Without specifying what demands he was referring to, Iran's Foreign Minister Abbas Araghchi said on Friday that "success in this path requires seriousness and realism from the other side and avoidance of any miscalculation and excessive demands".
- 'Most intense' -
Following the talks in Geneva on Thursday, Araghchi told state TV that the negotiations "made very good progress and entered into the elements of an agreement very seriously, both in the nuclear field and in the sanctions field".
He said the next round would take place in "perhaps less than a week", with technical talks at the UN's nuclear agency to begin in Vienna on Monday
Omani Foreign Minister Badr Albusaidi also announced technical discussions were to be held next week in Vienna.
"We have finished the day after significant progress in the negotiation between the United States and Iran," he said in a post on X.
Araghchi, in a post on X, called the latest round of talks "the most intense so far".
"It concluded with the mutual understanding that we will continue to engage in a more detailed manner on matters that are essential to any deal -- including sanctions termination and nuclear-related steps," he wrote.
UN nuclear chief Rafael Grossi joined the negotiations, a source close to the talks told AFP.
- 'Big lies' -
Trump said in his State of the Union address this week that Iran had "already developed missiles that can threaten Europe and our bases overseas, and they're working to build missiles that will soon reach the United States of America".
He also accused Iran of "pursuing sinister nuclear ambitions", though Tehran has always insisted its programme is for civilian purposes.
The accusations were delivered in the same forum in which then-president George W. Bush laid out the case for the invasion of Iraq in 2003.
The Iranian foreign ministry called these claims "big lies".

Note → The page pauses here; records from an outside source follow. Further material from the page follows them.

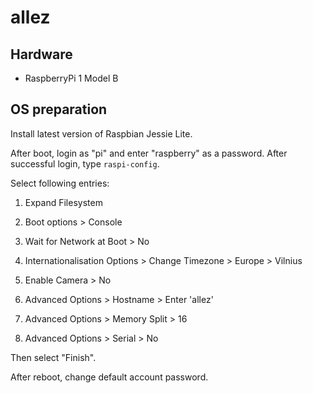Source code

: # allez

## Hardware

* RaspberryPi 1 Model B

## OS preparation

Install latest version of Raspbian Jessie Lite.

After boot, login as "pi" and enter "raspberry" as a password. After successful login, type `raspi-config`.

Select following entries:

1) Expand Filesystem

3) Boot options > Console

4) Wait for Network at Boot > No

5) Internationalisation Options > Change Timezone > Europe > Vilnius

6) Enable Camera > No

9) Advanced Options > Hostname > Enter 'allez'

9) Advanced Options > Memory Split > 16

9) Advanced Options > Serial > No

Then select "Finish".

After reboot, change default account password.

Washington already has more than a dozen warships in the Middle East: one aircraft carrier -- the USS Abraham Lincoln -- nine destroyers and three other combat ships.
It is rare for there to be two US aircraft carriers in the region.
A previous attempt at negotiations collapsed when Israel launched strikes on Iran last June, beginning a 12-day war that the US briefly joined to bomb Iranian nuclear sites.
Protests have since resumed around Iranian universities.